Com produção de Thiago Marques Luiz, que já conduziu projetos semelhantes centrados nas obras de Adoniran Barbosa (1910-1982) e Ataulfo Alves (1909-1969), o álbum triplo “100 Anos de Gonzagão” (lançamento do selo Lua Music) reúne 50 itens do repertório do mestre da sanfona, entre clássicos sucessos e temas menos conhecidos pelo grande público, relidos por intérpretes de diversas gerações e vertentes da música popular brasileira.

O produtor paulista tem outra vez a seu lado o violonista Rovilson Pascoal e o baixista André Bedurê, responsáveis pela direção musical e arranjos do álbum. Os dois também tocam em várias faixas, contribuindo assim para uma relativa homogeneidade sonora, algo bem vindo em um projeto que envolve tantos artistas e gravações.

O repertório é organizado de maneira temática. Intitulado “Sertão”, o primeiro dos três CDs reúne 17 canções que remetem ao universo dos boiadeiros, da fauna e da flora sertaneja, dos emigrantes da seca. Os veteranos Dominguinhos (consagrado herdeiro de Gonzagão ao qual o projeto também é dedicado), Geraldo Azevedo, Ednardo e Anastácia abrem o álbum com uma animada versão da toada “Asa Branca”, a obra-prima de Gonzaga e Humberto Teixeira. 

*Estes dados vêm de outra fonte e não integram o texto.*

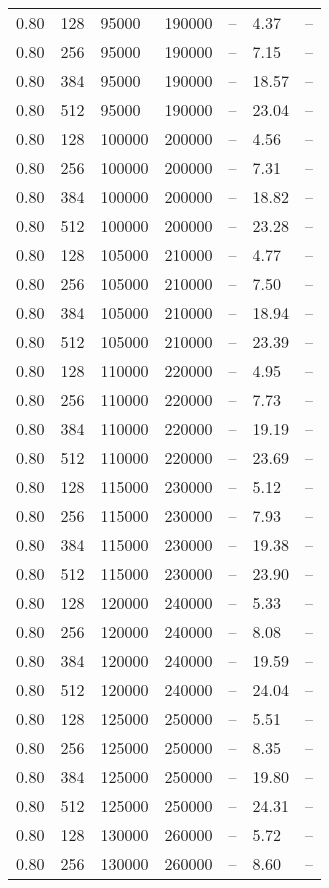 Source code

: \begin{tabular}{l|l|l|l|l|l|l}
0.80 & 128 &  95000 & 190000 & -- &  4.37 & --\\
0.80 & 256 &  95000 & 190000 & -- &  7.15 & --\\
0.80 & 384 &  95000 & 190000 & -- & 18.57 & --\\
0.80 & 512 &  95000 & 190000 & -- & 23.04 & --\\
0.80 & 128 & 100000 & 200000 & -- &  4.56 & --\\
0.80 & 256 & 100000 & 200000 & -- &  7.31 & --\\
0.80 & 384 & 100000 & 200000 & -- & 18.82 & --\\
0.80 & 512 & 100000 & 200000 & -- & 23.28 & --\\
0.80 & 128 & 105000 & 210000 & -- &  4.77 & --\\
0.80 & 256 & 105000 & 210000 & -- &  7.50 & --\\
0.80 & 384 & 105000 & 210000 & -- & 18.94 & --\\
0.80 & 512 & 105000 & 210000 & -- & 23.39 & --\\
0.80 & 128 & 110000 & 220000 & -- &  4.95 & --\\
0.80 & 256 & 110000 & 220000 & -- &  7.73 & --\\
0.80 & 384 & 110000 & 220000 & -- & 19.19 & --\\
0.80 & 512 & 110000 & 220000 & -- & 23.69 & --\\
0.80 & 128 & 115000 & 230000 & -- &  5.12 & --\\
0.80 & 256 & 115000 & 230000 & -- &  7.93 & --\\
0.80 & 384 & 115000 & 230000 & -- & 19.38 & --\\
0.80 & 512 & 115000 & 230000 & -- & 23.90 & --\\
0.80 & 128 & 120000 & 240000 & -- &  5.33 & --\\
0.80 & 256 & 120000 & 240000 & -- &  8.08 & --\\
0.80 & 384 & 120000 & 240000 & -- & 19.59 & --\\
0.80 & 512 & 120000 & 240000 & -- & 24.04 & --\\
0.80 & 128 & 125000 & 250000 & -- &  5.51 & --\\
0.80 & 256 & 125000 & 250000 & -- &  8.35 & --\\
0.80 & 384 & 125000 & 250000 & -- & 19.80 & --\\
0.80 & 512 & 125000 & 250000 & -- & 24.31 & --\\
0.80 & 128 & 130000 & 260000 & -- &  5.72 & --\\
0.80 & 256 & 130000 & 260000 & -- &  8.60 & --\\

\end{tabular}
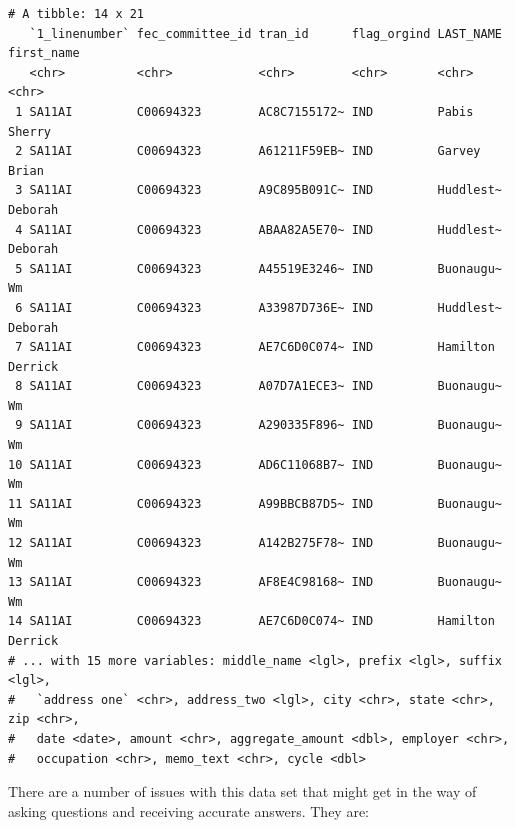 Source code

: \documentclass[
  letterpaper,
  DIV=11,
  numbers=noendperiod]{scrreprt}
\begin{document}
\begin{verbatim}
# A tibble: 14 x 21
   `1_linenumber` fec_committee_id tran_id      flag_orgind LAST_NAME first_name
   <chr>          <chr>            <chr>        <chr>       <chr>     <chr>     
 1 SA11AI         C00694323        AC8C7155172~ IND         Pabis     Sherry    
 2 SA11AI         C00694323        A61211F59EB~ IND         Garvey    Brian     
 3 SA11AI         C00694323        A9C895B091C~ IND         Huddlest~ Deborah   
 4 SA11AI         C00694323        ABAA82A5E70~ IND         Huddlest~ Deborah   
 5 SA11AI         C00694323        A45519E3246~ IND         Buonaugu~ Wm        
 6 SA11AI         C00694323        A33987D736E~ IND         Huddlest~ Deborah   
 7 SA11AI         C00694323        AE7C6D0C074~ IND         Hamilton  Derrick   
 8 SA11AI         C00694323        A07D7A1ECE3~ IND         Buonaugu~ Wm        
 9 SA11AI         C00694323        A290335F896~ IND         Buonaugu~ Wm        
10 SA11AI         C00694323        AD6C11068B7~ IND         Buonaugu~ Wm        
11 SA11AI         C00694323        A99BBCB87D5~ IND         Buonaugu~ Wm        
12 SA11AI         C00694323        A142B275F78~ IND         Buonaugu~ Wm        
13 SA11AI         C00694323        AF8E4C98168~ IND         Buonaugu~ Wm        
14 SA11AI         C00694323        AE7C6D0C074~ IND         Hamilton  Derrick   
# ... with 15 more variables: middle_name <lgl>, prefix <lgl>, suffix <lgl>,
#   `address one` <chr>, address_two <lgl>, city <chr>, state <chr>, zip <chr>,
#   date <date>, amount <chr>, aggregate_amount <dbl>, employer <chr>,
#   occupation <chr>, memo_text <chr>, cycle <dbl>
\end{verbatim}

There are a number of issues with this data set that might get in the
way of asking questions and receiving accurate answers. They are:
\end{document}
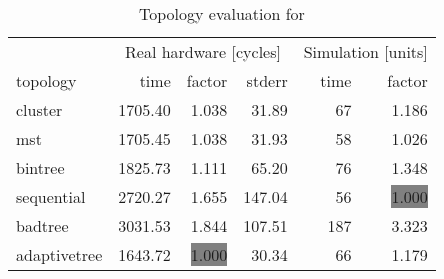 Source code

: \begin{table}[htb]
  \centering
  \begin{tabular}{lrrrrr}
  \toprule
  & \multicolumn{3}{c}{Real hardware [cycles]} & \multicolumn{2}{c}{Simulation [units]} \\
  topology & time & factor & stderr & time & factor \\
  \midrule
  cluster & 1705.40 & 1.038 & 31.89 & 67 & 1.186 \\
  mst & 1705.45 & 1.038 & 31.93 & 58 & 1.026 \\
  bintree & 1825.73 & 1.111 & 65.20 & 76 & 1.348 \\
  sequential & 2720.27 & 1.655 & 147.04 & 56 & \colorbox{gray}{1.000} \\
  badtree & 3031.53 & 1.844 & 107.51 & 187 & 3.323 \\
  adaptivetree & 1643.72 & \colorbox{gray}{1.000} & 30.34 & 66 & 1.179 \\
  \midrule
  \end{tabular}
  \caption{Topology evaluation for \tomme}
  \label{tab:tomme}
\end{table}
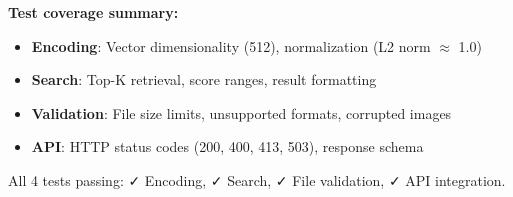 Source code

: \textbf{Test coverage summary:}
\begin{itemize}
    \item \textbf{Encoding}: Vector dimensionality (512), normalization (L2 norm $\approx$ 1.0)
    \item \textbf{Search}: Top-K retrieval, score ranges, result formatting
    \item \textbf{Validation}: File size limits, unsupported formats, corrupted images
    \item \textbf{API}: HTTP status codes (200, 400, 413, 503), response schema
\end{itemize}

All 4 tests passing: ✓ Encoding, ✓ Search, ✓ File validation, ✓ API integration.


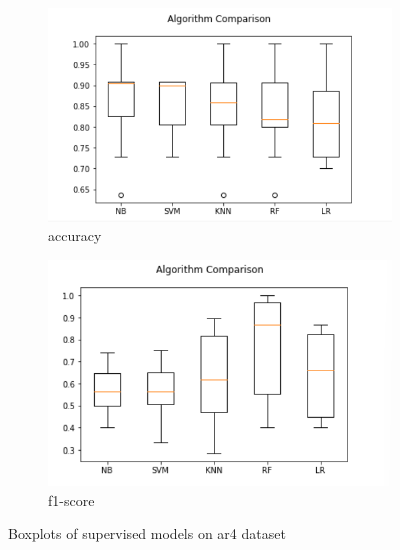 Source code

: \begin{figure}[h!]
  \centering
  \begin{subfigure}[b]{0.4\linewidth}
    \includegraphics[width=\linewidth]{report/ar4.png}
    \caption{accuracy}
  \end{subfigure}
  \begin{subfigure}[b]{0.4\linewidth}
    \includegraphics[width=\linewidth]{report/ar4_f.png}
    \caption{f1-score}
  \end{subfigure}
  \caption{Boxplots of supervised models on ar4 dataset}
\end{figure}

\pagebreak

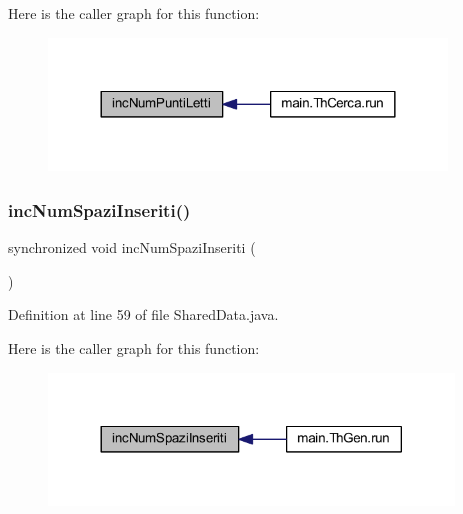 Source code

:Here is the caller graph for this function\+:
\nopagebreak
\begin{figure}[H]
\begin{center}
\leavevmode
\includegraphics[width=300pt]{classmain_1_1_shared_data_aa3c9cc591cbe753063e4dd75f20cfade_icgraph}
\end{center}
\end{figure}
\mbox{\label{classmain_1_1_shared_data_a5d5262bdb021b4f0deab8fefdb4dfe40}} 
\subsubsection{\texorpdfstring{inc\+Num\+Spazi\+Inseriti()}{incNumSpaziInseriti()}}
{\footnotesize\ttfamily synchronized void inc\+Num\+Spazi\+Inseriti (\begin{DoxyParamCaption}{ }\end{DoxyParamCaption})}



Definition at line 59 of file Shared\+Data.\+java.

Here is the caller graph for this function\+:
\nopagebreak
\begin{figure}[H]
\begin{center}
\leavevmode
\includegraphics[width=305pt]{classmain_1_1_shared_data_a5d5262bdb021b4f0deab8fefdb4dfe40_icgraph}
\end{center}
\end{figure}
\mbox{\label{classmain_1_1_shared_data_a437c60e2bd2e1647fc60ed8ec7f6616e}} 
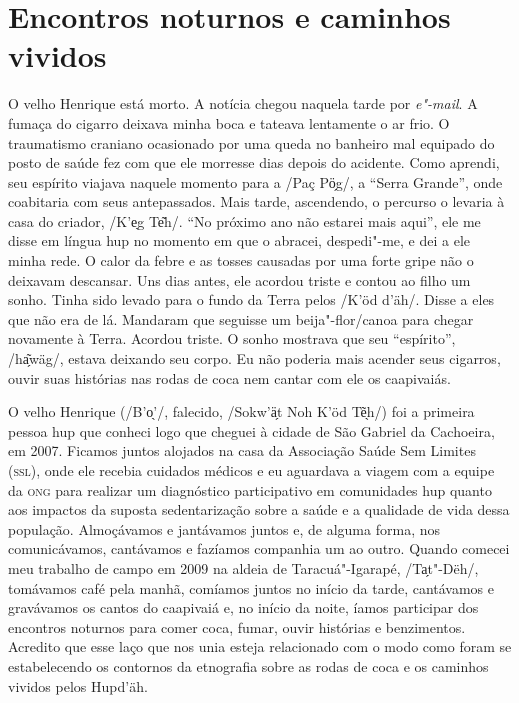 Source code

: 
\section{Encontros noturnos e caminhos
vividos}\label{encontros-noturnos-e-caminhos-vividos}

O velho Henrique está morto. A notícia chegou naquela tarde por
\textit{e"-mail}. A fumaça do cigarro deixava minha boca e tateava
lentamente o ar frio. O traumatismo craniano ocasionado por uma queda no
banheiro mal equipado do posto de saúde fez com que ele morresse dias
depois do acidente. Como aprendi, seu espírito viajava naquele momento
para a /Paç Pö̗g/, a ``Serra Grande'', onde coabitaria com seus
antepassados. Mais tarde, ascendendo, o percurso o levaria à casa do
criador, /K'e̖g Te͂h/. ``No próximo ano não estarei mais aqui'', ele me
disse em língua hup no momento em que o abracei, despedi"-me, e dei a ele
minha rede. O calor da febre e as tosses causadas por uma forte gripe
não o deixavam descansar. Uns dias antes, ele acordou triste e contou ao
filho um sonho. Tinha sido levado para o fundo da Terra pelos /K'öd
d'äh/. Disse a eles que não era de lá. Mandaram que seguisse um
beija"-flor/canoa para chegar novamente à Terra. Acordou triste. O sonho
mostrava que seu ``espírito'', /ha̗͂wäg/, estava deixando seu corpo. Eu
não poderia mais acender seus cigarros, ouvir suas histórias nas rodas
de coca nem cantar com ele os caapivaiás.

O velho Henrique (/B'o̖'/, falecido, /Sokw'ä̗t Noh K'öd Tẽ̖h/) foi
a primeira pessoa hup que conheci logo que cheguei à cidade de São
Gabriel da Cachoeira, em 2007. Ficamos juntos alojados na casa da
Associação Saúde Sem Limites (\textsc{ssl}), onde ele recebia cuidados médicos e
eu aguardava a viagem com a equipe da \textsc{ong} para realizar um diagnóstico
participativo em comunidades hup quanto aos impactos da suposta
sedentarização sobre a saúde e a qualidade de vida dessa população.
Almoçávamos e jantávamos juntos e, de alguma forma, nos comunicávamos,
cantávamos e fazíamos companhia um ao outro. Quando comecei meu trabalho
de campo em 2009 na aldeia de Taracuá"-Igarapé, /Ta̗t"-Dëh/, tomávamos café
pela manhã, comíamos juntos no início da tarde, cantávamos e gravávamos
os cantos do caapivaiá e, no início da noite, íamos participar dos
encontros noturnos para comer coca, fumar, ouvir histórias e
benzimentos. Acredito que esse laço que nos unia esteja relacionado com
o modo como foram se estabelecendo os contornos da etnografia sobre as
rodas de coca e os caminhos vividos pelos Hupd'äh.

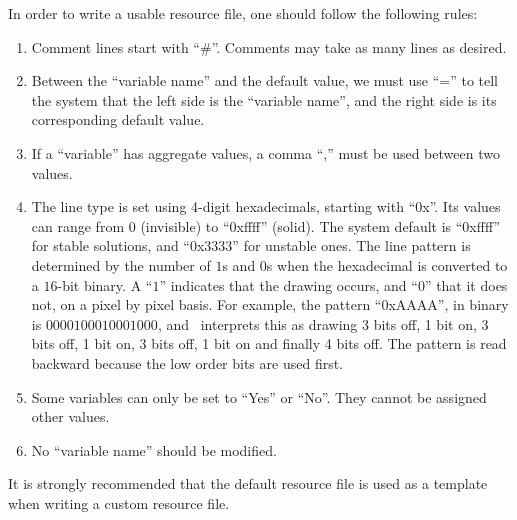 In order to write a usable resource file, one should follow the following rules:
\begin{enumerate}
\item Comment lines start with ``\#''. Comments may take as many lines as desired.
\item Between the ``variable name'' and the default value, we must use 
``='' to tell the system that the left side is the ``variable name'', and
the right side is its corresponding default value.
\item If a ``variable'' has aggregate values, a comma ``,'' must be used between
two values.
\item The line type is set using 4-digit hexadecimals, starting with ``0x''. Its values can 
range from $0$ (invisible) to ``0xffff'' (solid). The system default is ``0xffff'' for stable
solutions, and ``0x3333'' for unstable ones. 
The line pattern is determined by the number of $1$s and $0$s when the hexadecimal
is converted to a $16$-bit binary. A ``$1$'' indicates that the drawing occurs, and ``$0$'' that 
it does not, on a pixel by pixel basis. For example, the pattern ``0xAAAA'', 
in binary is $0000100010001000$, and \PLAUT~interprets this as drawing 
3 bits off, 1 bit on, 3 bits off, 1 bit on, 3 bits off, 1 bit on and finally 4 bits off.
The pattern is read backward because the low order bits are used first.
\item Some variables can only be set to ``Yes'' or ``No''. They cannot be assigned other values.
\item No ``variable name'' should be  modified.
\end{enumerate}

It is strongly recommended that the default resource file is used as a template
when writing a custom resource file. 


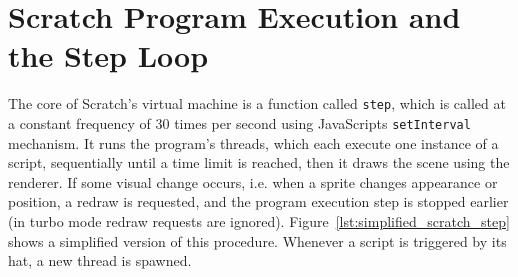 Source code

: \section{Scratch Program Execution and the Step Loop}
\label{sec:scratch_program_execution_and_the_step_loop}

The core of Scratch's virtual machine is a function called \texttt{step},
which is called at a constant frequency of 30 times per second using JavaScripts \texttt{setInterval} mechanism.
It runs the program's threads, which each execute one instance of a script, sequentially until a time limit is reached, then it draws the scene using the renderer.
If some visual change occurs, i.e. when a sprite changes appearance or position, a redraw is requested,
and the program execution step is stopped earlier (in turbo mode redraw requests are ignored).
Figure~\ref{lst:simplified_scratch_step} shows a simplified version of this procedure.
Whenever a script is triggered by its hat, a new thread is spawned.
\parspace

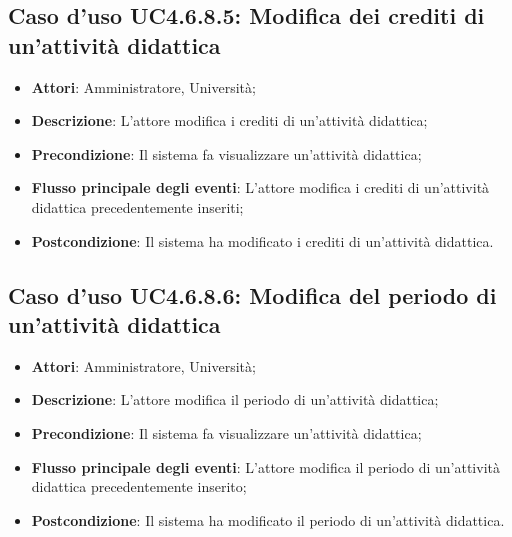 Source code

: \subsection{Caso d'uso \texorpdfstring{UC4.6.8.5}{UC4.6.8.5}: Modifica dei crediti di un'attività didattica}
\begin{itemize}
\item \textbf{Attori}: Amministratore, Università;
\item \textbf{Descrizione}: L'attore modifica i crediti di un'attività didattica;

\item \textbf{Precondizione}: Il sistema fa visualizzare un'attività didattica;


\item \textbf{Flusso principale degli eventi}: L'attore modifica i crediti di un'attività didattica precedentemente inseriti;

\item \textbf{Postcondizione}: Il sistema ha modificato i crediti di un'attività didattica.

\end{itemize}
\subsection{Caso d'uso \texorpdfstring{UC4.6.8.6}{UC4.6.8.6}: Modifica del periodo di un'attività didattica}
\begin{itemize}
\item \textbf{Attori}: Amministratore, Università;
\item \textbf{Descrizione}: L'attore modifica il periodo di un'attività didattica;

\item \textbf{Precondizione}: Il sistema fa visualizzare un'attività didattica;


\item \textbf{Flusso principale degli eventi}: L'attore modifica il periodo di un'attività didattica precedentemente inserito;

\item \textbf{Postcondizione}: Il sistema ha modificato il periodo di un'attività didattica.

\end{itemize}
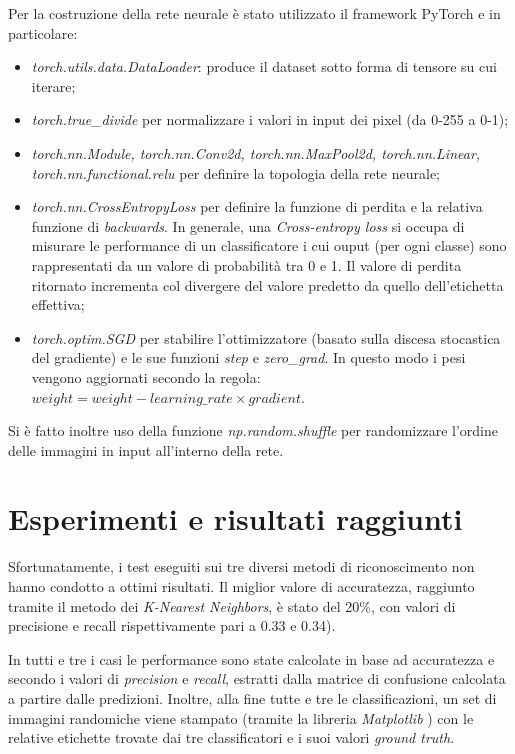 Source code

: \documentclass[11pt, a4paper, titlepage]{article}
\begin{document}
\medskip 
Per la costruzione della rete neurale è stato utilizzato il framework PyTorch \cite{pytorch} e in particolare:
\begin{itemize}
    \item \emph{torch.utils.data.DataLoader}: produce il dataset sotto forma di tensore su cui iterare;
    \item \emph{torch.true\_divide} per normalizzare i valori in input dei pixel (da 0-255 a 0-1);
    \item \emph{torch.nn.Module, torch.nn.Conv2d, torch.nn.MaxPool2d, torch.nn.Linear, torch.nn.functional.relu} per definire la topologia della rete neurale;
    \item \emph{torch.nn.CrossEntropyLoss} per definire la funzione di perdita e la relativa funzione di \emph{backwards}. In generale, una \emph{Cross-entropy loss} si occupa di misurare le performance di un classificatore i cui ouput (per ogni classe) sono rappresentati da un valore di probabilità tra 0 e 1. Il valore di perdita ritornato incrementa col divergere del valore predetto da quello dell'etichetta effettiva;
    \item \emph{torch.optim.SGD} per stabilire l'ottimizzatore (basato sulla discesa stocastica del gradiente) e le sue funzioni \emph{step} e \emph{zero\_grad}. In questo modo i pesi vengono aggiornati secondo la regola: $weight = weight - learning\_rate \times gradient$.
\end{itemize}

Si è fatto inoltre uso della funzione \emph{np.random.shuffle} \cite{numpy1}\cite{numpy2} per randomizzare l'ordine delle immagini in input all'interno della rete. 

\newpage
\section{Esperimenti e risultati raggiunti}
Sfortunatamente, i test eseguiti sui tre diversi metodi di riconoscimento non hanno condotto a ottimi risultati. Il miglior valore di accuratezza, raggiunto tramite il metodo dei \emph{K-Nearest Neighbors}, è stato del 20\%, con valori di precisione e recall rispettivamente pari a 0.33 e 0.34).

In tutti e tre i casi le performance sono state calcolate in base ad accuratezza e secondo i valori di \emph{precision} e \emph{recall}, estratti dalla matrice di confusione calcolata a partire dalle predizioni. Inoltre, alla fine tutte e tre le classificazioni, un set di immagini randomiche viene stampato (tramite la libreria \emph{Matplotlib} \cite{matplotlib}) con le relative etichette trovate dai tre classificatori e i suoi valori \emph{ground truth}.
\end{document}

 O tom de reverência predomina em diversas versões, como as de Zezé Motta (“A Vida do Viajante”), Amelinha (“Légua Tirana”), Anastácia e Osvaldinho do Acordeon (“A Feira de Caruaru”). Mas também há releituras bem pessoais, como a de Chico César (na foto ao lado), que dialoga com sua guitarra no baião “Pau de Arara”, ou a do grupo Vanguart, que injeta melancolia na toada “Assum Preto”.

“Xamêgo”, o segundo CD, exibe canções de temática amorosa, algumas abordadas com mais liberdade. A começar pela debochada Maria Alcina, que transforma a faixa homônima em um hilariante carimbó de duplo sentido. O grupo nova-iorquino Forró in the Dark também brinca com a sensualidade de “O Cheiro da Carolina”, num arranjo que combina sopros e ruídos eletrônicos. Agrupadas ao final desse volume, as cantoras Vânia Bastos, Célia e Maria Creuza aproximam a marcha “Olha Pro Céu”, o baião “Roendo Unha” e a valsa “Dúvida”, respectivamente, do universo mais sofisticado da MPB. 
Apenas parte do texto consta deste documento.